------ Stored data

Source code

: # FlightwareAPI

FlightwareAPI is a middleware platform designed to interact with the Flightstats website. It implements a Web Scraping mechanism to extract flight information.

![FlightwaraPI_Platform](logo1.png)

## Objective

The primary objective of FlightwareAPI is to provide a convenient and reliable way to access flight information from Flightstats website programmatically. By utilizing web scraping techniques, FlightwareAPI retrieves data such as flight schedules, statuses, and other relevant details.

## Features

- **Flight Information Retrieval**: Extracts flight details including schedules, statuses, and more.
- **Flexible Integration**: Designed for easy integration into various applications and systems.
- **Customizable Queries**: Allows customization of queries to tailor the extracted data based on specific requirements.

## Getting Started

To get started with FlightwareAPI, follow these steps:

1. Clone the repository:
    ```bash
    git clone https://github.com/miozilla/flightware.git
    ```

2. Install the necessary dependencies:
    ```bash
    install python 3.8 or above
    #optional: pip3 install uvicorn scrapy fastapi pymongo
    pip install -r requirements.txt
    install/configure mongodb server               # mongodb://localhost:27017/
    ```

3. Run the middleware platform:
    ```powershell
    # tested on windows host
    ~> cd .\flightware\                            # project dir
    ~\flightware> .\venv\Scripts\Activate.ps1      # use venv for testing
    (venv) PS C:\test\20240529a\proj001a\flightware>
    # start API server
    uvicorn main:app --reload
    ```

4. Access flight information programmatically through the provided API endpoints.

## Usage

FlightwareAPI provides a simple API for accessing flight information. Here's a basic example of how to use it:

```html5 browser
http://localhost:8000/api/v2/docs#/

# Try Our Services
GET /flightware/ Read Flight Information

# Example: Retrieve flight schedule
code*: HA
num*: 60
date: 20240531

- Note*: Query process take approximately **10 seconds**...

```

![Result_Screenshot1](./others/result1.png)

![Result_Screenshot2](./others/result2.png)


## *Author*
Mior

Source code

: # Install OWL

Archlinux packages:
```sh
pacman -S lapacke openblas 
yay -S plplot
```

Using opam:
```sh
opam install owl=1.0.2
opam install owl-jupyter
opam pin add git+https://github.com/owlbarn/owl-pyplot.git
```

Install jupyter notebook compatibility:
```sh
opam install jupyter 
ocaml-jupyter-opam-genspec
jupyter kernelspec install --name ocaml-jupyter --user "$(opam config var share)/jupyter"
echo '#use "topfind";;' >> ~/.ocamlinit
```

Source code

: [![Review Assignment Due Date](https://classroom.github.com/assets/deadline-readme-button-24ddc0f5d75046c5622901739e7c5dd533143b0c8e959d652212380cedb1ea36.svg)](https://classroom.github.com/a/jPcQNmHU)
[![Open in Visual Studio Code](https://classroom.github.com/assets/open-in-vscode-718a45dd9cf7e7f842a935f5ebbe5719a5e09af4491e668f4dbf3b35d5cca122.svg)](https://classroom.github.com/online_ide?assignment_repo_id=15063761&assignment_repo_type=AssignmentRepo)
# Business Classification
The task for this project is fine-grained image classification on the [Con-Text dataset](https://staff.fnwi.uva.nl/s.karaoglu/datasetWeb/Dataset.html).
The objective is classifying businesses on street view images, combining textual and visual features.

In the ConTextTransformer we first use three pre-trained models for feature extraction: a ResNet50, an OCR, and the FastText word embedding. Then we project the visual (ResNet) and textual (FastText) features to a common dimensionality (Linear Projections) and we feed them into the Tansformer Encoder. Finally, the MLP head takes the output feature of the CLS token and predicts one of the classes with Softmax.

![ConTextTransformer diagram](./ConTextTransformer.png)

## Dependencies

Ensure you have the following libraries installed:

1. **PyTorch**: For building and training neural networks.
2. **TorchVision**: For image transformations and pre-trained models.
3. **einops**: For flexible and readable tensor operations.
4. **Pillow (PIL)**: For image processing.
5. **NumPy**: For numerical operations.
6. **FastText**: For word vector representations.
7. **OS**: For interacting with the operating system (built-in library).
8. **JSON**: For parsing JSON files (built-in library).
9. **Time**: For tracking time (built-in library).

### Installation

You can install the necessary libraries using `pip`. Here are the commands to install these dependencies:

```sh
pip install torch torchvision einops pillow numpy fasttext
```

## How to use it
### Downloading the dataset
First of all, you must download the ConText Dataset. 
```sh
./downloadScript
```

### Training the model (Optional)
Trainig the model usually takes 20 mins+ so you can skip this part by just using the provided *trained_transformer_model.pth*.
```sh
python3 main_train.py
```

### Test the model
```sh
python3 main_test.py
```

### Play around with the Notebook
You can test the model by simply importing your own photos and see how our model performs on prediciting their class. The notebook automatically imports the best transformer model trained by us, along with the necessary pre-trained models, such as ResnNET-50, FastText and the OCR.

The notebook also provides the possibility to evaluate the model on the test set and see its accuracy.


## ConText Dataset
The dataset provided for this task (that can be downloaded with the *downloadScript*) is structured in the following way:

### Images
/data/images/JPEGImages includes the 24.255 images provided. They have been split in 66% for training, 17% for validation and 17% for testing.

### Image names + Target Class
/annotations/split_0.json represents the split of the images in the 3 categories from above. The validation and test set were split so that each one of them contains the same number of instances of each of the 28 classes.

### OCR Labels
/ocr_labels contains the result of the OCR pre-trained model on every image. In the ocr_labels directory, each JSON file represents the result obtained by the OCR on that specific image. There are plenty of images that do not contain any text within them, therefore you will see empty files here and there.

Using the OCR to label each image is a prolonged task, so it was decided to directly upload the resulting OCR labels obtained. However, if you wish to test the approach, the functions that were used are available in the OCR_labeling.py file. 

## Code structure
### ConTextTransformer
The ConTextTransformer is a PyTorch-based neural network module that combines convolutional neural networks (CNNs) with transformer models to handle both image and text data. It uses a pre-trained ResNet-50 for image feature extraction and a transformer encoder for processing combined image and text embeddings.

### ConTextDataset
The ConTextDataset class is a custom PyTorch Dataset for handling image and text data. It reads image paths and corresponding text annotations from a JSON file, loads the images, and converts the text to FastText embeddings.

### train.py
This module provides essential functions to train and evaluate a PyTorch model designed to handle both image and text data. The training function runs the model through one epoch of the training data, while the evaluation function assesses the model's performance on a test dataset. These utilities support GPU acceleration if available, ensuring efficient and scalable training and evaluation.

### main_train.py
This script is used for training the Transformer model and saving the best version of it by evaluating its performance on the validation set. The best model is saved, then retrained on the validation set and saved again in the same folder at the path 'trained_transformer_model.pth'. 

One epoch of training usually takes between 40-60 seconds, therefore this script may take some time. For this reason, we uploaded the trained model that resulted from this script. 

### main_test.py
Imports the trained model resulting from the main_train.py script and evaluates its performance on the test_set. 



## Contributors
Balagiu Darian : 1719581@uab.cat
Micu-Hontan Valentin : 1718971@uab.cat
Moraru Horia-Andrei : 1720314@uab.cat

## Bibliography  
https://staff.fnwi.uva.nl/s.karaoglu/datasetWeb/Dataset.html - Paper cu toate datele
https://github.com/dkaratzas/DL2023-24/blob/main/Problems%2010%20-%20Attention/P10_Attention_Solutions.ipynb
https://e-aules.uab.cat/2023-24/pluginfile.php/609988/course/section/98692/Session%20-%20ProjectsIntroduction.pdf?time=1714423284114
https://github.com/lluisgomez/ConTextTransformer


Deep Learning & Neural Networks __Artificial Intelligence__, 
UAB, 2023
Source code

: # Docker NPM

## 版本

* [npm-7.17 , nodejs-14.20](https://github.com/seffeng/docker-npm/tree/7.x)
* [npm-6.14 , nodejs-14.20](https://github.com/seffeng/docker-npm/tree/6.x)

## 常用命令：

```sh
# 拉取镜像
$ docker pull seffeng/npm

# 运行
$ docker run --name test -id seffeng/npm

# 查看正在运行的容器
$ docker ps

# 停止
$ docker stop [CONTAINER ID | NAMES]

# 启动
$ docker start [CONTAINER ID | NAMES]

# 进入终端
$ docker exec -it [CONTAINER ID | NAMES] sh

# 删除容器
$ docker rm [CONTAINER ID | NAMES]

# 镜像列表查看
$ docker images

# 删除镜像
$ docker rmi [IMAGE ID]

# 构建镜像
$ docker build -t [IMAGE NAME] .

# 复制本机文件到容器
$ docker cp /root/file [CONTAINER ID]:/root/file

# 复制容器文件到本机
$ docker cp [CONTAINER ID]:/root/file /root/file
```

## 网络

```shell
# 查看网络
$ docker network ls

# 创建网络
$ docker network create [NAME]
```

------------

• _Aim of the exercise_
Copy out every line of the data that includes "time".

• _Written answer_
9. **Time**: For tracking time (built-in library).
One epoch of training usually takes between 40-60 seconds, therefore this script may take some time. For this reason, we uploaded the trained model that resulted from this script. 
https://e-aules.uab.cat/2023-24/pluginfile.php/609988/course/section/98692/Session%20-%20ProjectsIntroduction.pdf?time=1714423284114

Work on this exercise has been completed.